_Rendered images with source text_

•••

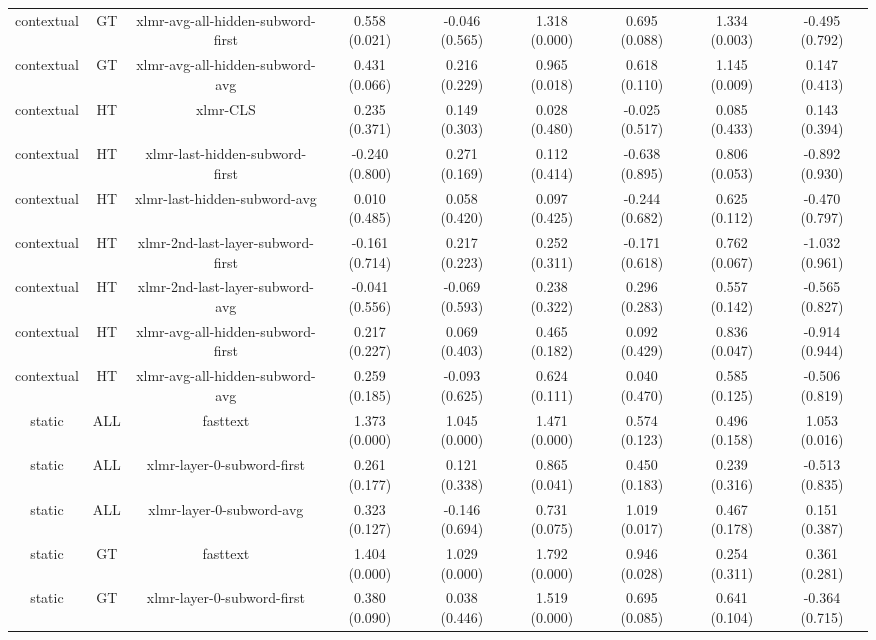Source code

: \begin{sidewaystable}[htb]
\begin{tabular}{@{}ccccccccc@{}}
        contextual & GT & xlmr-avg-all-hidden-subword-first & 0.558 (0.021) & -0.046 (0.565) & 1.318 (0.000) & 0.695 (0.088) & 1.334 (0.003) & -0.495 (0.792) \\
        contextual & GT & xlmr-avg-all-hidden-subword-avg & 0.431 (0.066) & 0.216 (0.229) & 0.965 (0.018) & 0.618 (0.110) & 1.145 (0.009) & 0.147 (0.413) \\
        contextual & HT & xlmr-CLS & 0.235 (0.371) & 0.149 (0.303) & 0.028 (0.480) & -0.025 (0.517) & 0.085 (0.433) & 0.143 (0.394) \\
        contextual & HT & xlmr-last-hidden-subword-first & -0.240 (0.800) & 0.271 (0.169) & 0.112 (0.414) & -0.638 (0.895) & 0.806 (0.053) & -0.892 (0.930) \\
        contextual & HT & xlmr-last-hidden-subword-avg & 0.010 (0.485) & 0.058 (0.420) & 0.097 (0.425) & -0.244 (0.682) & 0.625 (0.112) & -0.470 (0.797) \\
        contextual & HT & xlmr-2nd-last-layer-subword-first & -0.161 (0.714) & 0.217 (0.223) & 0.252 (0.311) & -0.171 (0.618) & 0.762 (0.067) & -1.032 (0.961) \\
        contextual & HT & xlmr-2nd-last-layer-subword-avg & -0.041 (0.556) & -0.069 (0.593) & 0.238 (0.322) & 0.296 (0.283) & 0.557 (0.142) & -0.565 (0.827) \\
        contextual & HT & xlmr-avg-all-hidden-subword-first & 0.217 (0.227) & 0.069 (0.403) & 0.465 (0.182) & 0.092 (0.429) & 0.836 (0.047) & -0.914 (0.944) \\
        contextual & HT & xlmr-avg-all-hidden-subword-avg & 0.259 (0.185) & -0.093 (0.625) & 0.624 (0.111) & 0.040 (0.470) & 0.585 (0.125) & -0.506 (0.819) \\
        static & ALL & fasttext & 1.373 (0.000) & 1.045 (0.000) & 1.471 (0.000) & 0.574 (0.123) & 0.496 (0.158) & 1.053 (0.016) \\
        static & ALL & xlmr-layer-0-subword-first & 0.261 (0.177) & 0.121 (0.338) & 0.865 (0.041) & 0.450 (0.183) & 0.239 (0.316) & -0.513 (0.835) \\
        static & ALL & xlmr-layer-0-subword-avg & 0.323 (0.127) & -0.146 (0.694) & 0.731 (0.075) & 1.019 (0.017) & 0.467 (0.178) & 0.151 (0.387) \\
        static & GT & fasttext & 1.404 (0.000) & 1.029 (0.000) & 1.792 (0.000) & 0.946 (0.028) & 0.254 (0.311) & 0.361 (0.281) \\
        static & GT & xlmr-layer-0-subword-first & 0.380 (0.090) & 0.038 (0.446) & 1.519 (0.000) & 0.695 (0.085) & 0.641 (0.104) & -0.364 (0.715) \\

\end{tabular}
\end{sidewaystable}

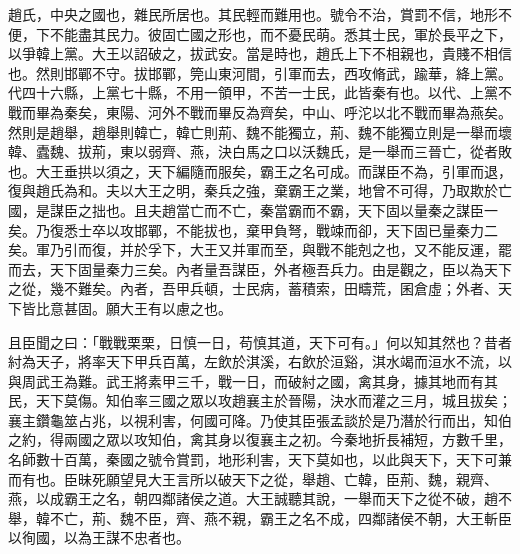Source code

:\begin{pinyinscope}
趙氏，中央之國也，雜民所居也。其民輕而難用也。號令不治，賞罰不信，地形不便，下不能盡其民力。彼固亡國之形也，而不憂民萌。悉其士民，軍於長平之下，以爭韓上黨。大王以詔破之，拔武安。當是時也，趙氏上下不相親也，貴賤不相信也。然則邯鄲不守。拔邯鄲，筦山東河間，引軍而去，西攻脩武，踰華，絳上黨。代四十六縣，上黨七十縣，不用一領甲，不苦一士民，此皆秦有也。以代、上黨不戰而畢為秦矣，東陽、河外不戰而畢反為齊矣，中山、呼沱以北不戰而畢為燕矣。然則是趙舉，趙舉則韓亡，韓亡則荊、魏不能獨立，荊、魏不能獨立則是一舉而壞韓、蠹魏、拔荊，東以弱齊、燕，決白馬之口以沃魏氏，是一舉而三晉亡，從者敗也。大王垂拱以須之，天下編隨而服矣，霸王之名可成。而謀臣不為，引軍而退，復與趙氏為和。夫以大王之明，秦兵之強，棄霸王之業，地曾不可得，乃取欺於亡國，是謀臣之拙也。且夫趙當亡而不亡，秦當霸而不霸，天下固以量秦之謀臣一矣。乃復悉士卒以攻邯鄲，不能拔也，棄甲負弩，戰竦而卻，天下固已量秦力二矣。軍乃引而復，并於孚下，大王又并軍而至，與戰不能剋之也，又不能反運，罷而去，天下固量秦力三矣。內者量吾謀臣，外者極吾兵力。由是觀之，臣以為天下之從，幾不難矣。內者，吾甲兵頓，士民病，蓄積索，田疇荒，囷倉虛；外者、天下皆比意甚固。願大王有以慮之也。

且臣聞之曰：「戰戰栗栗，日慎一日，苟慎其道，天下可有。」何以知其然也？昔者紂為天子，將率天下甲兵百萬，左飲於淇溪，右飲於洹谿，淇水竭而洹水不流，以與周武王為難。武王將素甲三千，戰一日，而破紂之國，禽其身，據其地而有其民，天下莫傷。知伯率三國之眾以攻趙襄主於晉陽，決水而灌之三月，城且拔矣；襄主鑽龜筮占兆，以視利害，何國可降。乃使其臣張孟談於是乃潛於行而出，知伯之約，得兩國之眾以攻知伯，禽其身以復襄主之初。今秦地折長補短，方數千里，名師數十百萬，秦國之號令賞罰，地形利害，天下莫如也，以此與天下，天下可兼而有也。臣昧死願望見大王言所以破天下之從，舉趙、亡韓，臣荊、魏，親齊、燕，以成霸王之名，朝四鄰諸侯之道。大王誠聽其說，一舉而天下之從不破，趙不舉，韓不亡，荊、魏不臣，齊、燕不親，霸王之名不成，四鄰諸侯不朝，大王斬臣以徇國，以為王謀不忠者也。


\end{pinyinscope}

•••

_WHAT THIS TASK INVOLVES_
For this exercise, please reproduce the records above exactly and drop the images.

_ANSWER TO THIS EXERCISE_
Source code

: \begin{sidewaystable}[htb]
\begin{tabular}{@{}ccccccccc@{}}
        contextual & GT & xlmr-avg-all-hidden-subword-first & 0.558 (0.021) & -0.046 (0.565) & 1.318 (0.000) & 0.695 (0.088) & 1.334 (0.003) & -0.495 (0.792) \\
        contextual & GT & xlmr-avg-all-hidden-subword-avg & 0.431 (0.066) & 0.216 (0.229) & 0.965 (0.018) & 0.618 (0.110) & 1.145 (0.009) & 0.147 (0.413) \\
        contextual & HT & xlmr-CLS & 0.235 (0.371) & 0.149 (0.303) & 0.028 (0.480) & -0.025 (0.517) & 0.085 (0.433) & 0.143 (0.394) \\
        contextual & HT & xlmr-last-hidden-subword-first & -0.240 (0.800) & 0.271 (0.169) & 0.112 (0.414) & -0.638 (0.895) & 0.806 (0.053) & -0.892 (0.930) \\
        contextual & HT & xlmr-last-hidden-subword-avg & 0.010 (0.485) & 0.058 (0.420) & 0.097 (0.425) & -0.244 (0.682) & 0.625 (0.112) & -0.470 (0.797) \\
        contextual & HT & xlmr-2nd-last-layer-subword-first & -0.161 (0.714) & 0.217 (0.223) & 0.252 (0.311) & -0.171 (0.618) & 0.762 (0.067) & -1.032 (0.961) \\
        contextual & HT & xlmr-2nd-last-layer-subword-avg & -0.041 (0.556) & -0.069 (0.593) & 0.238 (0.322) & 0.296 (0.283) & 0.557 (0.142) & -0.565 (0.827) \\
        contextual & HT & xlmr-avg-all-hidden-subword-first & 0.217 (0.227) & 0.069 (0.403) & 0.465 (0.182) & 0.092 (0.429) & 0.836 (0.047) & -0.914 (0.944) \\
        contextual & HT & xlmr-avg-all-hidden-subword-avg & 0.259 (0.185) & -0.093 (0.625) & 0.624 (0.111) & 0.040 (0.470) & 0.585 (0.125) & -0.506 (0.819) \\
        static & ALL & fasttext & 1.373 (0.000) & 1.045 (0.000) & 1.471 (0.000) & 0.574 (0.123) & 0.496 (0.158) & 1.053 (0.016) \\
        static & ALL & xlmr-layer-0-subword-first & 0.261 (0.177) & 0.121 (0.338) & 0.865 (0.041) & 0.450 (0.183) & 0.239 (0.316) & -0.513 (0.835) \\
        static & ALL & xlmr-layer-0-subword-avg & 0.323 (0.127) & -0.146 (0.694) & 0.731 (0.075) & 1.019 (0.017) & 0.467 (0.178) & 0.151 (0.387) \\
        static & GT & fasttext & 1.404 (0.000) & 1.029 (0.000) & 1.792 (0.000) & 0.946 (0.028) & 0.254 (0.311) & 0.361 (0.281) \\
        static & GT & xlmr-layer-0-subword-first & 0.380 (0.090) & 0.038 (0.446) & 1.519 (0.000) & 0.695 (0.085) & 0.641 (0.104) & -0.364 (0.715) \\

\end{tabular}
\end{sidewaystable}

Source code

:\begin{pinyinscope}
趙氏，中央之國也，雜民所居也。其民輕而難用也。號令不治，賞罰不信，地形不便，下不能盡其民力。彼固亡國之形也，而不憂民萌。悉其士民，軍於長平之下，以爭韓上黨。大王以詔破之，拔武安。當是時也，趙氏上下不相親也，貴賤不相信也。然則邯鄲不守。拔邯鄲，筦山東河間，引軍而去，西攻脩武，踰華，絳上黨。代四十六縣，上黨七十縣，不用一領甲，不苦一士民，此皆秦有也。以代、上黨不戰而畢為秦矣，東陽、河外不戰而畢反為齊矣，中山、呼沱以北不戰而畢為燕矣。然則是趙舉，趙舉則韓亡，韓亡則荊、魏不能獨立，荊、魏不能獨立則是一舉而壞韓、蠹魏、拔荊，東以弱齊、燕，決白馬之口以沃魏氏，是一舉而三晉亡，從者敗也。大王垂拱以須之，天下編隨而服矣，霸王之名可成。而謀臣不為，引軍而退，復與趙氏為和。夫以大王之明，秦兵之強，棄霸王之業，地曾不可得，乃取欺於亡國，是謀臣之拙也。且夫趙當亡而不亡，秦當霸而不霸，天下固以量秦之謀臣一矣。乃復悉士卒以攻邯鄲，不能拔也，棄甲負弩，戰竦而卻，天下固已量秦力二矣。軍乃引而復，并於孚下，大王又并軍而至，與戰不能剋之也，又不能反運，罷而去，天下固量秦力三矣。內者量吾謀臣，外者極吾兵力。由是觀之，臣以為天下之從，幾不難矣。內者，吾甲兵頓，士民病，蓄積索，田疇荒，囷倉虛；外者、天下皆比意甚固。願大王有以慮之也。

且臣聞之曰：「戰戰栗栗，日慎一日，苟慎其道，天下可有。」何以知其然也？昔者紂為天子，將率天下甲兵百萬，左飲於淇溪，右飲於洹谿，淇水竭而洹水不流，以與周武王為難。武王將素甲三千，戰一日，而破紂之國，禽其身，據其地而有其民，天下莫傷。知伯率三國之眾以攻趙襄主於晉陽，決水而灌之三月，城且拔矣；襄主鑽龜筮占兆，以視利害，何國可降。乃使其臣張孟談於是乃潛於行而出，知伯之約，得兩國之眾以攻知伯，禽其身以復襄主之初。今秦地折長補短，方數千里，名師數十百萬，秦國之號令賞罰，地形利害，天下莫如也，以此與天下，天下可兼而有也。臣昧死願望見大王言所以破天下之從，舉趙、亡韓，臣荊、魏，親齊、燕，以成霸王之名，朝四鄰諸侯之道。大王誠聽其說，一舉而天下之從不破，趙不舉，韓不亡，荊、魏不臣，齊、燕不親，霸王之名不成，四鄰諸侯不朝，大王斬臣以徇國，以為王謀不忠者也。


\end{pinyinscope}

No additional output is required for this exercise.